Redefine concept of drought, Environment Agency urges
Policy makers should drop "drought" as a blanket term and move to a sliding scale to describe dry conditions, the Environment Agency says.
This would help distinguish small environmental impacts from emergencies that require drought orders, it said.
It said "refinement" was needed to guide people on what action was needed.
Recent relabelling of some English counties, from drought status to being environmentally stressed, reflected this approach, the agency added.
Ten days ago drought status was lifted in 19 areas of south-west England, the Midlands and parts of Yorkshire following persistent rainfall last month - the wettest April on record. These areas are now considered to be in "environmental stress due to rainfall deficit".
Areas across the south-east and east of England remain in drought, with hosepipe bans in place.
The perceived problem with the word drought is that, for many, it conjures up the dry cracked land that can be found in dry parts of the world, which is at odds with green countryside. The Environment Agency hopes that a new approach to describing the lack of rainfall in England could help inform people if action is needed.

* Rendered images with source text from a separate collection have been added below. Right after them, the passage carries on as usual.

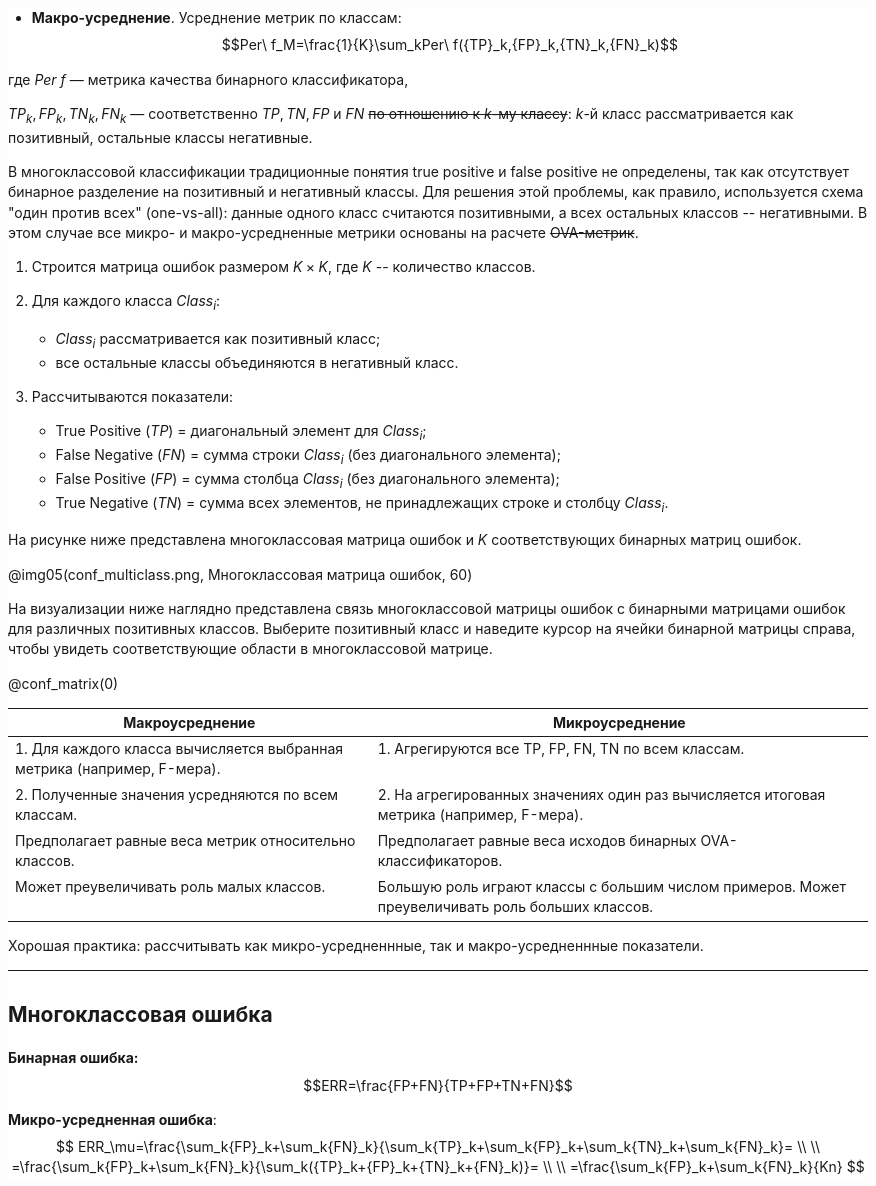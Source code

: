 - **Макро-усреднение**. Усреднение метрик по классам:
$$Per\ f_M=\frac{1}{K}\sum_kPer\ f({TP}_k,{FP}_k,{TN}_k,{FN}_k)$$

где $Per\ f$ — метрика качества бинарного классификатора,

${TP}_k,{FP}_k,{TN}_k,{FN}_k$ — соответственно $TP, TN, FP$ и $FN$ ~~по отношению к $k$-му классу~~: $k$-й класс рассматривается как позитивный, остальные классы негативные.

В многоклассовой классификации традиционные понятия true positive и false positive не определены, так как отсутствует бинарное разделение на позитивный и негативный классы. Для решения этой проблемы, как правило, используется схема "один против всех" (one-vs-all): данные одного класс считаются позитивными, а всех остальных классов -- негативными. В этом случае все микро- и макро-усредненные метрики основаны на расчете ~~OVA-метрик~~.

1. Строится матрица ошибок размером $K×K$, где $K$ -- количество классов.
2. Для каждого класса $Class_i$:

   - $Class_i$ рассматривается как позитивный класс;
   - все остальные классы объединяются в негативный класс.
3. Рассчитываются показатели:

   - True Positive ($TP$) = диагональный элемент для $Class_i$;
   - False Negative ($FN$) = сумма строки $Class_i$ (без диагонального элемента);
   - False Positive ($FP$) = сумма столбца $Class_i$ (без диагонального элемента);
   - True Negative ($TN$) = сумма всех элементов, не принадлежащих строке и столбцу $Class_i$.

На рисунке ниже представлена многоклассовая матрица ошибок и $K$ соответствующих бинарных матриц ошибок.

@img05(conf_multiclass.png, Многоклассовая матрица ошибок, 60)

На визуализации ниже наглядно представлена связь многоклассовой матрицы ошибок с бинарными матрицами ошибок для различных позитивных классов. Выберите позитивный класс и наведите курсор на ячейки бинарной матрицы справа, чтобы увидеть соответствующие области в многоклассовой матрице.

@conf_matrix(0)


|Макроусреднение|Микроусреднение|
|---|---|
|1. Для каждого класса вычисляется выбранная метрика (например, F-мера).|1. Агрегируются все TP, FP, FN, TN по всем классам.|
|2. Полученные значения усредняются по всем классам.|2. На агрегированных значениях один раз вычисляется итоговая метрика (например, F-мера).|
|Предполагает равные веса метрик относительно классов.|Предполагает равные веса исходов бинарных OVA-классификаторов.|
|Может преувеличивать роль малых классов.|Большую роль играют классы с большим числом примеров. Может преувеличивать роль больших классов.|

Хорошая практика: рассчитывать как микро-усредненнные, так и макро-усредненнные показатели.

----
Многоклассовая ошибка
----

**Бинарная ошибка:**
$$ERR=\frac{FP+FN}{TP+FP+TN+FN}$$

**Микро-усредненная ошибка**:
$$
ERR_\mu=\frac{\sum_k{FP}_k+\sum_k{FN}_k}{\sum_k{TP}_k+\sum_k{FP}_k+\sum_k{TN}_k+\sum_k{FN}_k}=
\\
\\
=\frac{\sum_k{FP}_k+\sum_k{FN}_k}{\sum_k({TP}_k+{FP}_k+{TN}_k+{FN}_k)}=
\\
\\
=\frac{\sum_k{FP}_k+\sum_k{FN}_k}{Kn}
$$
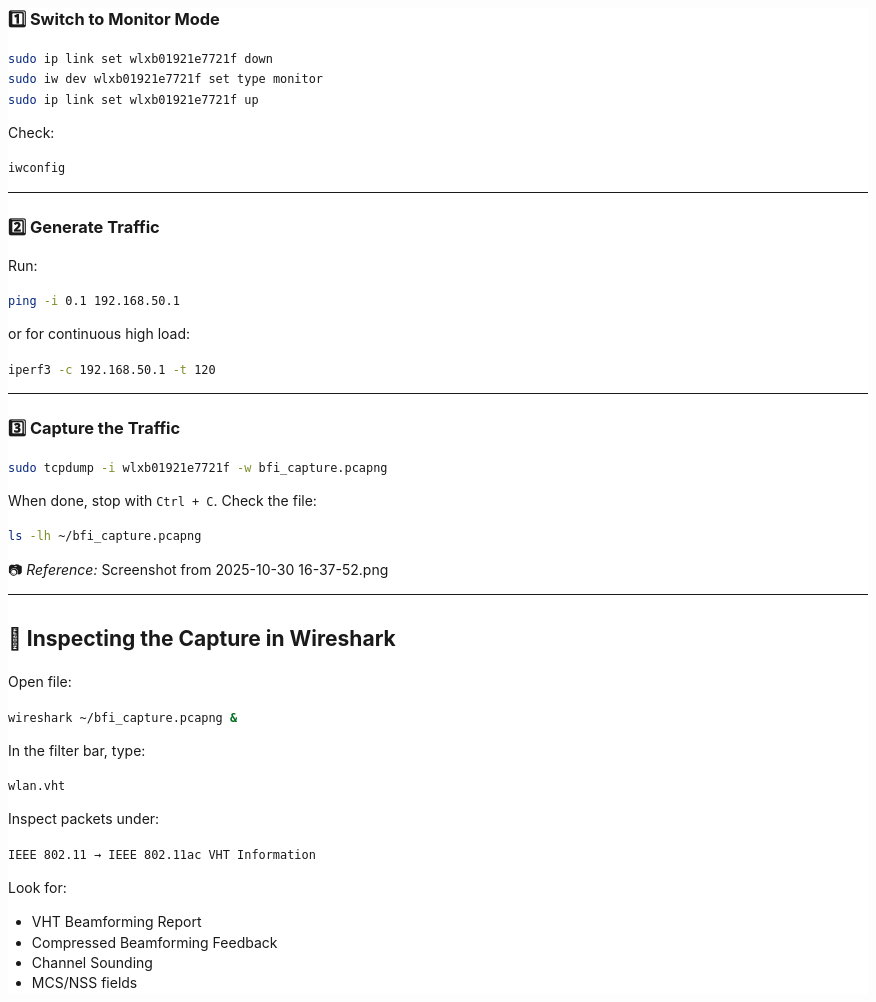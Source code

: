 ### 1️⃣ Switch to Monitor Mode
```bash
sudo ip link set wlxb01921e7721f down
sudo iw dev wlxb01921e7721f set type monitor
sudo ip link set wlxb01921e7721f up
```
Check:
```bash
iwconfig
```

---

### 2️⃣ Generate Traffic
Run:
```bash
ping -i 0.1 192.168.50.1
```
or for continuous high load:
```bash
iperf3 -c 192.168.50.1 -t 120
```

---

### 3️⃣ Capture the Traffic
```bash
sudo tcpdump -i wlxb01921e7721f -w bfi_capture.pcapng
```
When done, stop with `Ctrl + C`.
Check the file:
```bash
ls -lh ~/bfi_capture.pcapng
```
📷 *Reference:* Screenshot from 2025-10-30 16-37-52.png

---

## 🧪 Inspecting the Capture in Wireshark

Open file:
```bash
wireshark ~/bfi_capture.pcapng &
```

In the filter bar, type:
```
wlan.vht
```
Inspect packets under:
```
IEEE 802.11 → IEEE 802.11ac VHT Information
```
Look for:
- VHT Beamforming Report
- Compressed Beamforming Feedback
- Channel Sounding
- MCS/NSS fields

End Quote Met Office spokesperson
May has been on the unsettled side but it looks as if the second half of the month will turn out drier, brighter and a bit warmer too”
Trevor Bishop, head of water resources at the Environment Agency, told a media briefing in London: "Drought is a very blunt term. It encompasses everything from salmon having a little trouble moving up river, to hosepipe bans and drought orders. We need to show the gradation from something that is less serious to situations where farmers and economics are impacted.
"We need refinement to help inform those who are affected and guide them on how to act.
"The jury is still out on what terms we will use, but it will probably be a nuance of what we have just currently implemented."
The reconsideration of the term drought is being led by the Environment Agency in collaboration with the National Drought Group, which includes the Met Office, Defra, and Natural England.
The Environment Agency predicts that water companies will not need to step up their current water restrictions this summer, with the wet April helping to recharge chalk aquifers in the south east.
Mr Bishop said: "We were surprised how the water in these aquifers has increased. They are still chronically deficient - but the rain has helped. We won't know by how much until all the water has seeped down - this might take a few weeks."
So far this month, from 1-15 May, the UK has had 52mm of rain according to provisional figures from the Met Office. The average monthly rainfall for May is 66mm.
However, a Met Office spokesperson says that much rainfall is not unusual, as May tends to be "a month of two halves". He explained: "The month of May has been on the unsettled side but it looks as if the second half of the month will turn out drier, brighter and a bit warmer too."